On affirme souvent que le rôle des descendants des colons de Nouvelle France est de préserver la langue et la culture française en Amérique du Nord. L'inverse est aussi vrai : c'est la langue et la culture française qui ont, entre autres facteurs, préservé les descendants des colons de Nouvelle France et ont facilité leur accès au statut de nation reconnue et prochainement d'État reconnu, de fait et de droit.

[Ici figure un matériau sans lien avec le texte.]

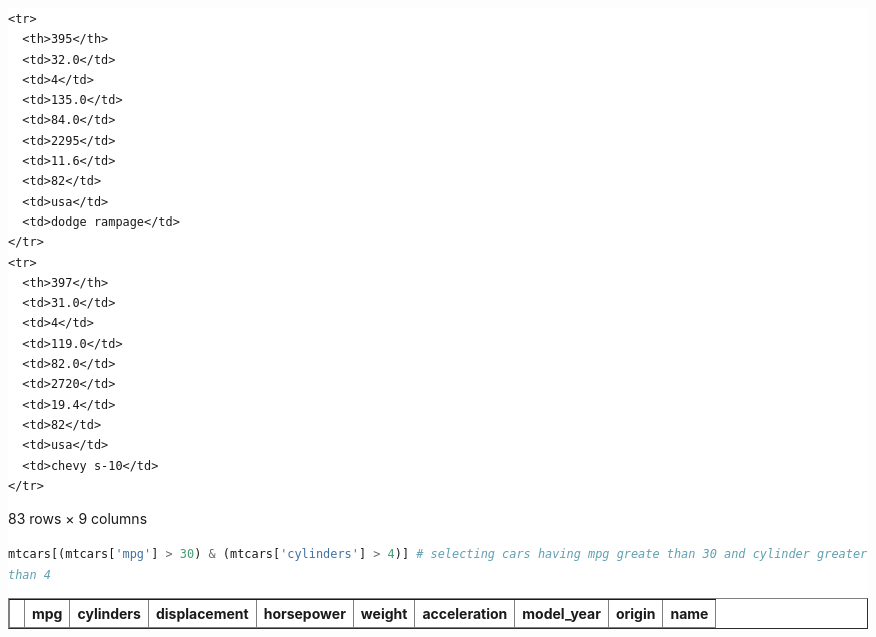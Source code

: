     <tr>
      <th>395</th>
      <td>32.0</td>
      <td>4</td>
      <td>135.0</td>
      <td>84.0</td>
      <td>2295</td>
      <td>11.6</td>
      <td>82</td>
      <td>usa</td>
      <td>dodge rampage</td>
    </tr>
    <tr>
      <th>397</th>
      <td>31.0</td>
      <td>4</td>
      <td>119.0</td>
      <td>82.0</td>
      <td>2720</td>
      <td>19.4</td>
      <td>82</td>
      <td>usa</td>
      <td>chevy s-10</td>
    </tr>
  </tbody>
</table>
<p>83 rows × 9 columns</p>
</div>




```python
mtcars[(mtcars['mpg'] > 30) & (mtcars['cylinders'] > 4)] # selecting cars having mpg greate than 30 and cylinder greater than 4
```




<div>
<style scoped>
    .dataframe tbody tr th:only-of-type {
        vertical-align: middle;
    }

    .dataframe tbody tr th {
        vertical-align: top;
    }

    .dataframe thead th {
        text-align: right;
    }
</style>
<table border="1" class="dataframe">
  <thead>
    <tr style="text-align: right;">
      <th></th>
      <th>mpg</th>
      <th>cylinders</th>
      <th>displacement</th>
      <th>horsepower</th>
      <th>weight</th>
      <th>acceleration</th>
      <th>model_year</th>
      <th>origin</th>
      <th>name</th>
    </tr>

La langue française n'est pas un dialecte mais une langue qui offre des possibilités de communications de très grande envergure, tant sur le plan littéraire, que culturel, scientifique, philosophique, économique, politique, rationnel et relationnel. Descartes, Montesquieu, Rousseau, Voltaire, Pascal, De Saussure, Montaigne, Pasteur, Flaubert, Maupassant, Balzac, Diderot, Adolphe Adam, Gounod, Piaget et beaucoup d'autres grands auteurs parlaient et écrivaient français. La première fission nucléaire de l'histoire du monde s'est faite en français. C'est en français que se construisent les navires et les avions les plus modernes du monde actuel. À cause de sa clarté, la précision de son propos, sa rigueur, la langue française redevient langue diplomatique dans le monde actuel, dominé pourtant par l'anglais. C'est aussi une langue d'État, encore peu connue comme telle au Québec.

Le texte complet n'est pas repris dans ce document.